Stored dataset items:
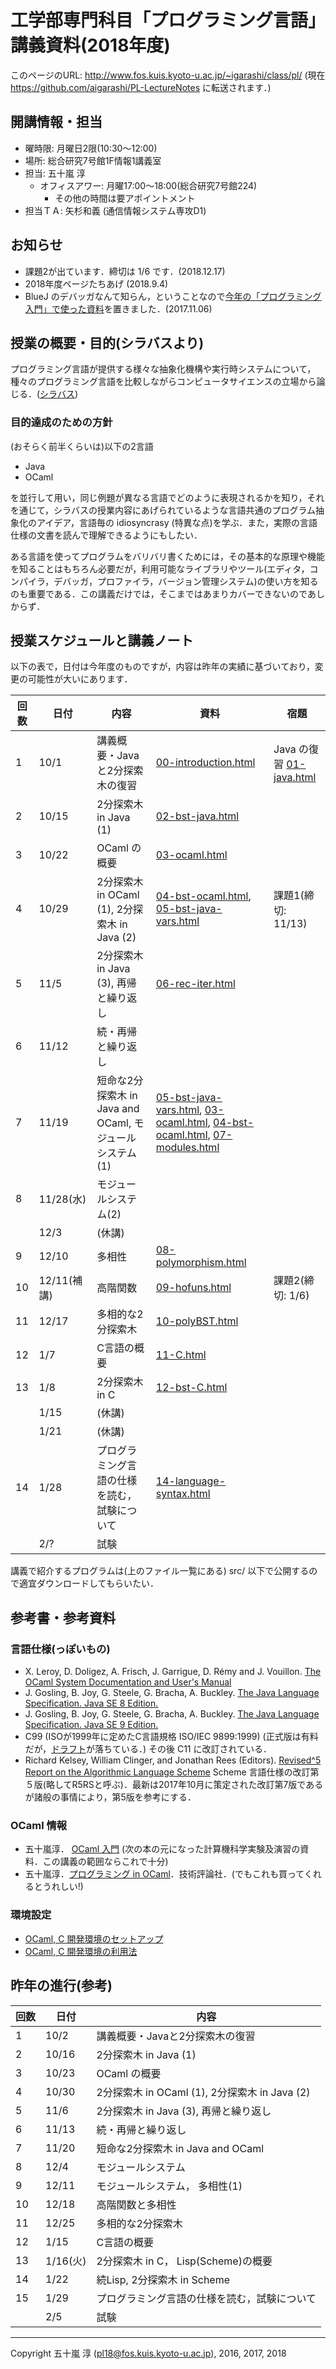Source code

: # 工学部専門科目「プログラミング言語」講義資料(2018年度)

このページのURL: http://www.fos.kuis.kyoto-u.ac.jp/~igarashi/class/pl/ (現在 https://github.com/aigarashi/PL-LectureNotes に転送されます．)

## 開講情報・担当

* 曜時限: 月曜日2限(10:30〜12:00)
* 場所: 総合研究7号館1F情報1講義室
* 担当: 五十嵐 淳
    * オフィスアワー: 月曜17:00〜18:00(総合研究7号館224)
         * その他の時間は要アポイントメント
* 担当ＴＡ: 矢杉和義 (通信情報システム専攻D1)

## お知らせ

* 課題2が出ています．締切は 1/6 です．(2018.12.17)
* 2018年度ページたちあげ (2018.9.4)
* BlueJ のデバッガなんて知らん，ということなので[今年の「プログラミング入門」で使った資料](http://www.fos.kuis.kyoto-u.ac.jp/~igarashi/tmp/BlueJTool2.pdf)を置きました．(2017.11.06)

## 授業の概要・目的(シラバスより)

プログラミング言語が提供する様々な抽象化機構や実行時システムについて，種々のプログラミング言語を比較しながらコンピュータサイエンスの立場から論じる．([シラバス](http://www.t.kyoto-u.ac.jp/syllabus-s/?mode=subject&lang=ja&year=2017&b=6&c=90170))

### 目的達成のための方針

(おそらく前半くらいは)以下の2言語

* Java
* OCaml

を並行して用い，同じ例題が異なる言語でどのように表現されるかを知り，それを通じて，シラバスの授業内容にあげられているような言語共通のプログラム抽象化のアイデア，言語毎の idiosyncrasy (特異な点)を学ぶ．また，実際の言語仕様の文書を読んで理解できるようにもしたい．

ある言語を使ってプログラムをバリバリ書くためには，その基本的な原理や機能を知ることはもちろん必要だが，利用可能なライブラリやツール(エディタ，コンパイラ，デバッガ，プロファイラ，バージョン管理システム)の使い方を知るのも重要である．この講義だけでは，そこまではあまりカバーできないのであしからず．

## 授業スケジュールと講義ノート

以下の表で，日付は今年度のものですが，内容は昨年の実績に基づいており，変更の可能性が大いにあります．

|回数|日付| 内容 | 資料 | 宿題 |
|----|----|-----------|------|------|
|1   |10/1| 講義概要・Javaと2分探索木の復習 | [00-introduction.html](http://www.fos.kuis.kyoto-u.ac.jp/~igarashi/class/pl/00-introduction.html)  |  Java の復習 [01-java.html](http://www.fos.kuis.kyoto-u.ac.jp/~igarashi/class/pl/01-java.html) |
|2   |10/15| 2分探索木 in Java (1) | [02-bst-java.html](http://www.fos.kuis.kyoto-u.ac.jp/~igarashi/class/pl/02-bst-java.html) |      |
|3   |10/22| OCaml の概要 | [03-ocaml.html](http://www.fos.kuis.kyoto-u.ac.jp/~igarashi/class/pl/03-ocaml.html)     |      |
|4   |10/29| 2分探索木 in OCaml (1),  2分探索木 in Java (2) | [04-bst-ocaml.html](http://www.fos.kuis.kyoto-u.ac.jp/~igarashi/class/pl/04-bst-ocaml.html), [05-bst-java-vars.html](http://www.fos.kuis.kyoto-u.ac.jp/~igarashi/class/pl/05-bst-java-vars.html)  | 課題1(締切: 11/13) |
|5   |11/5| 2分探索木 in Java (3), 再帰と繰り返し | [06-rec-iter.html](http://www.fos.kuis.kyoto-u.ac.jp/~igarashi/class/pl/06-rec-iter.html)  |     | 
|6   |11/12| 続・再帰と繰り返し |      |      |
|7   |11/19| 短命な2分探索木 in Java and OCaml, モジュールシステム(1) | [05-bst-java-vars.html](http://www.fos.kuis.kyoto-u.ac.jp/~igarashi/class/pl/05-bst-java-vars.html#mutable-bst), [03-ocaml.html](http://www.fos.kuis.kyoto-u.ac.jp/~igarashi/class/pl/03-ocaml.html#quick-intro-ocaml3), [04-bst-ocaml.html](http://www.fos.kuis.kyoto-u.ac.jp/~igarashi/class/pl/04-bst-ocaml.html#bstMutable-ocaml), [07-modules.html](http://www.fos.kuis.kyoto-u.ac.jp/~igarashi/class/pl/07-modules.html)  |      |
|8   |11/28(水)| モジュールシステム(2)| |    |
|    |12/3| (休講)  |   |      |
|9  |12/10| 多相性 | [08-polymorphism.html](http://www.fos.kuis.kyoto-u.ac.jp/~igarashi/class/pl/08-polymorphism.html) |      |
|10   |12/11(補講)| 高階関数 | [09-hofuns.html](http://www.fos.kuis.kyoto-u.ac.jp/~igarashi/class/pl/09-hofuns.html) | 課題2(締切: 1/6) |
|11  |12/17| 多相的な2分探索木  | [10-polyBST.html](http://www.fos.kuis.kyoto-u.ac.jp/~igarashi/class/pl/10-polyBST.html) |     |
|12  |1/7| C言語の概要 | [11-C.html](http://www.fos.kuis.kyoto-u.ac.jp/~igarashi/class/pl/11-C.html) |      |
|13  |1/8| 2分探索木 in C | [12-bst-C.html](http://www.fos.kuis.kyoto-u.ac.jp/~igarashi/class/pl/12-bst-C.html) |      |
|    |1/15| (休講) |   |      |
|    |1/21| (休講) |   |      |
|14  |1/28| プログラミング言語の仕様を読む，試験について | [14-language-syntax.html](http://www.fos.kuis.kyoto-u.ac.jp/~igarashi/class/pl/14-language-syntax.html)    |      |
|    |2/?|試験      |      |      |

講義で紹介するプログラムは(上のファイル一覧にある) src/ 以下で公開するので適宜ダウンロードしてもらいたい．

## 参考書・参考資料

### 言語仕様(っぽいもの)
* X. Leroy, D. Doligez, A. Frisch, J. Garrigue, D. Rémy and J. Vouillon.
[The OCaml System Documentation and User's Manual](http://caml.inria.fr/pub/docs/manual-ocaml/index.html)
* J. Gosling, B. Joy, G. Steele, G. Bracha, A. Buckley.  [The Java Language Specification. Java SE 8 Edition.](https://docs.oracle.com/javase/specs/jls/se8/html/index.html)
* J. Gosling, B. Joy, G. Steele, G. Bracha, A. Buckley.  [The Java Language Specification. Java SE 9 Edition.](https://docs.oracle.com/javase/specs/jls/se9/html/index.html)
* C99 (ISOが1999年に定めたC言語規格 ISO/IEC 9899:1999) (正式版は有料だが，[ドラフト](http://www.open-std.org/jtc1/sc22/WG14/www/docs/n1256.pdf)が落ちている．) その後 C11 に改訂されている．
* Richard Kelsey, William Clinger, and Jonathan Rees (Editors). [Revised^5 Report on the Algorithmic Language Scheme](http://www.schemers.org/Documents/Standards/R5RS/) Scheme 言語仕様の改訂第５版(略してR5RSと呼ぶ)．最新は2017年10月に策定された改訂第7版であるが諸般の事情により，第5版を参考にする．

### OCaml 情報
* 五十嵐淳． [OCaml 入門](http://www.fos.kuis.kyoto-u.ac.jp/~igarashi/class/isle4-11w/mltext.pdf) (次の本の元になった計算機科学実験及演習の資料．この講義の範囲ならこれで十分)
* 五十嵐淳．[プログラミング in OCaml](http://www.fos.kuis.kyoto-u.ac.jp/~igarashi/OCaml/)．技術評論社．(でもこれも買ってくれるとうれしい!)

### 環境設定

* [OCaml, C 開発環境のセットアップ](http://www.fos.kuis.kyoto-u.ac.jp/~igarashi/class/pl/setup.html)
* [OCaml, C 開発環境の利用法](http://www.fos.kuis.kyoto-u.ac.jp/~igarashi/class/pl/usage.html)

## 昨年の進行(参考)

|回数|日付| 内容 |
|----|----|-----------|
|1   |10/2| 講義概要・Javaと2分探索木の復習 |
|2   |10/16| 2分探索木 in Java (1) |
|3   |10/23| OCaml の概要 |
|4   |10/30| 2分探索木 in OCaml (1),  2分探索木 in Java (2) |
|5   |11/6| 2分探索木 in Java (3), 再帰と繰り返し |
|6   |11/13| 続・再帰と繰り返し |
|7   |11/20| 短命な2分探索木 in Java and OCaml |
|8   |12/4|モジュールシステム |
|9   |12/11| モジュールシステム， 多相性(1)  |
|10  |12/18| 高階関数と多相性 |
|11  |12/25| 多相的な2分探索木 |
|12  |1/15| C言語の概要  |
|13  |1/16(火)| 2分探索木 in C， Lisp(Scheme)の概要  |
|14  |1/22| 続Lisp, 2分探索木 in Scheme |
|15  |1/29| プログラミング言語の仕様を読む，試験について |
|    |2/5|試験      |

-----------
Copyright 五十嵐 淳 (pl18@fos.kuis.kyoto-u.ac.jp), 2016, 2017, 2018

What you are asked to do:
Among the entries, find every line holding "五十嵐淳" and return it.

Written reply:
* 五十嵐淳． [OCaml 入門](http://www.fos.kuis.kyoto-u.ac.jp/~igarashi/class/isle4-11w/mltext.pdf) (次の本の元になった計算機科学実験及演習の資料．この講義の範囲ならこれで十分)
* 五十嵐淳．[プログラミング in OCaml](http://www.fos.kuis.kyoto-u.ac.jp/~igarashi/OCaml/)．技術評論社．(でもこれも買ってくれるとうれしい!)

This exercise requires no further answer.